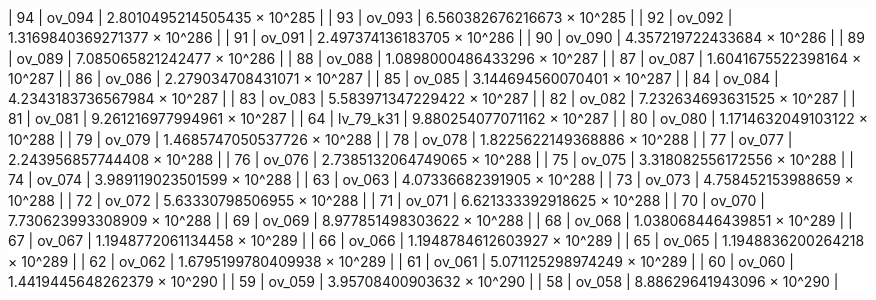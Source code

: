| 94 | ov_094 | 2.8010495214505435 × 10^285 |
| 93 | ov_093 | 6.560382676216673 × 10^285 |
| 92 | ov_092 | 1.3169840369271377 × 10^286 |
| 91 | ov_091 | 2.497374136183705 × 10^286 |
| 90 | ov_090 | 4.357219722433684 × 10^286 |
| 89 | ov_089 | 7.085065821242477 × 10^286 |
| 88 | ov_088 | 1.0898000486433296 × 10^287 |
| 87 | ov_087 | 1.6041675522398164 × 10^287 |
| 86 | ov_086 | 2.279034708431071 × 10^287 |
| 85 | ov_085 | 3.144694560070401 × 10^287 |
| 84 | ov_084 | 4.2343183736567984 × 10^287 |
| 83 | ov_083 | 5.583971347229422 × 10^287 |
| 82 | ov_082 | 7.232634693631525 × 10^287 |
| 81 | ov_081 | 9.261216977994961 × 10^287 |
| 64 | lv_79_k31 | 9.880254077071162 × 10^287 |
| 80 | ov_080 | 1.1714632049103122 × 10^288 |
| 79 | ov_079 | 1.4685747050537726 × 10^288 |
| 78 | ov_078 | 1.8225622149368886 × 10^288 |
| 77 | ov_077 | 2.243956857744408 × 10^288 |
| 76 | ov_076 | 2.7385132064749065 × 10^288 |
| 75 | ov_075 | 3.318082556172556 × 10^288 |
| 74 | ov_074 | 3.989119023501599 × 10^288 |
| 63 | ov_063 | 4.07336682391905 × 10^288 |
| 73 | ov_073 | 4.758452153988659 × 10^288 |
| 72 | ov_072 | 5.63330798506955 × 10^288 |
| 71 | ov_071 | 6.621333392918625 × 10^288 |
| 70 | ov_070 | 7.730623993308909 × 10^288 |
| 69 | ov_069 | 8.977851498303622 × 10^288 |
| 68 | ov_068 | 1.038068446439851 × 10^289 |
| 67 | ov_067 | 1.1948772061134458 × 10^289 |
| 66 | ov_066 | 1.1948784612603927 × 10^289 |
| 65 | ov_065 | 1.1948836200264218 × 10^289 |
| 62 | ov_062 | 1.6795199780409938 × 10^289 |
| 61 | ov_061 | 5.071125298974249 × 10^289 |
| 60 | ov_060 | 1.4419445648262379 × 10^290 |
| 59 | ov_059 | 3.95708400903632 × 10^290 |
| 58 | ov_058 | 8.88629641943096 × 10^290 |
---
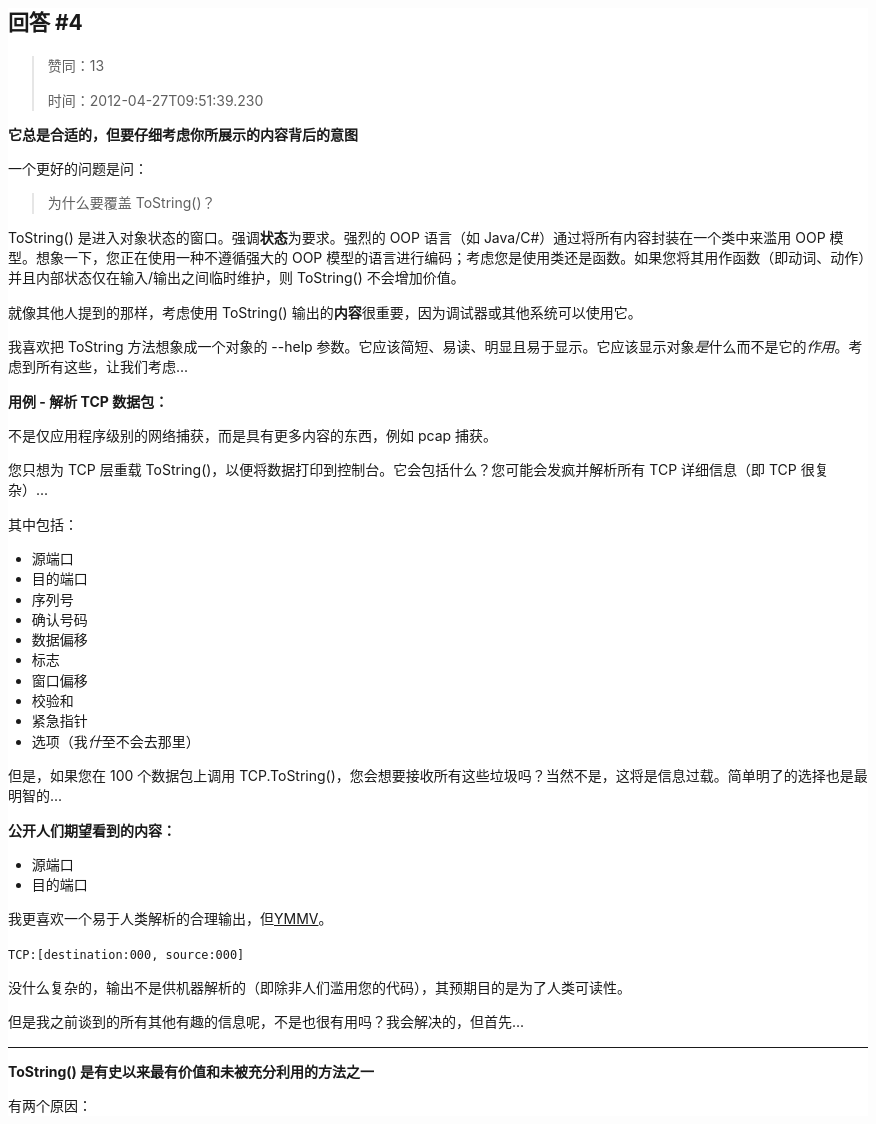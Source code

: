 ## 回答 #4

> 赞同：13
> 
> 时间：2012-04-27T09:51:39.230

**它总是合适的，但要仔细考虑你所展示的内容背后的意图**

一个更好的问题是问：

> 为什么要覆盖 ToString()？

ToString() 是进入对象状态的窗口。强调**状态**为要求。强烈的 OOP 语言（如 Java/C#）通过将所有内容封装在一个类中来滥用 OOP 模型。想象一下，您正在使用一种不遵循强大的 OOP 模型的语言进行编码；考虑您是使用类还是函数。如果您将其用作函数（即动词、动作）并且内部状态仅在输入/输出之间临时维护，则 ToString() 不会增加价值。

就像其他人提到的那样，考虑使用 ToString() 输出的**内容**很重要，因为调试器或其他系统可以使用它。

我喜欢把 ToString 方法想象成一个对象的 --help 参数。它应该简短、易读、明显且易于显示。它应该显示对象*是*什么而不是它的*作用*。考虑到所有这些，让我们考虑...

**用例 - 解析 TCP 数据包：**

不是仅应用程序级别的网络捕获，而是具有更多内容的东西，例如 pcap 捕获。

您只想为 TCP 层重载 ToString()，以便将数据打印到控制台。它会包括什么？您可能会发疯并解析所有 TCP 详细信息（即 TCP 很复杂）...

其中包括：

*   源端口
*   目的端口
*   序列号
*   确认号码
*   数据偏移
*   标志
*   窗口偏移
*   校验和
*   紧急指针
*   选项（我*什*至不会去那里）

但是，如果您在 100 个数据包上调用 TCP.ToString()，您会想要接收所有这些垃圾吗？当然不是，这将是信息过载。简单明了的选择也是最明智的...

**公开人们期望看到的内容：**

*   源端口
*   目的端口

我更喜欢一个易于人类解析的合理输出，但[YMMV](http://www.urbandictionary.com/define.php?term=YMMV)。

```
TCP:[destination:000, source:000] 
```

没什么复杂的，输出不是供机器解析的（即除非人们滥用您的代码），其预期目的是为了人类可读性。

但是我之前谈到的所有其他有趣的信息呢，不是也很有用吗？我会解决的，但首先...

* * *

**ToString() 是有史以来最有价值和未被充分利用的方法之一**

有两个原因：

* WHAT THE EXERCISE ASKS *
In the material above, locate the line containing "1.4685747050537726 × 10^288 |" and the line containing "8.88629641943096 × 10^290 |". Transcribe exactly those two lines and every line between them, and nothing more.

* WRITTEN RESPONSE *
| 79 | ov_079 | 1.4685747050537726 × 10^288 |
| 78 | ov_078 | 1.8225622149368886 × 10^288 |
| 77 | ov_077 | 2.243956857744408 × 10^288 |
| 76 | ov_076 | 2.7385132064749065 × 10^288 |
| 75 | ov_075 | 3.318082556172556 × 10^288 |
| 74 | ov_074 | 3.989119023501599 × 10^288 |
| 63 | ov_063 | 4.07336682391905 × 10^288 |
| 73 | ov_073 | 4.758452153988659 × 10^288 |
| 72 | ov_072 | 5.63330798506955 × 10^288 |
| 71 | ov_071 | 6.621333392918625 × 10^288 |
| 70 | ov_070 | 7.730623993308909 × 10^288 |
| 69 | ov_069 | 8.977851498303622 × 10^288 |
| 68 | ov_068 | 1.038068446439851 × 10^289 |
| 67 | ov_067 | 1.1948772061134458 × 10^289 |
| 66 | ov_066 | 1.1948784612603927 × 10^289 |
| 65 | ov_065 | 1.1948836200264218 × 10^289 |
| 62 | ov_062 | 1.6795199780409938 × 10^289 |
| 61 | ov_061 | 5.071125298974249 × 10^289 |
| 60 | ov_060 | 1.4419445648262379 × 10^290 |
| 59 | ov_059 | 3.95708400903632 × 10^290 |
| 58 | ov_058 | 8.88629641943096 × 10^290 |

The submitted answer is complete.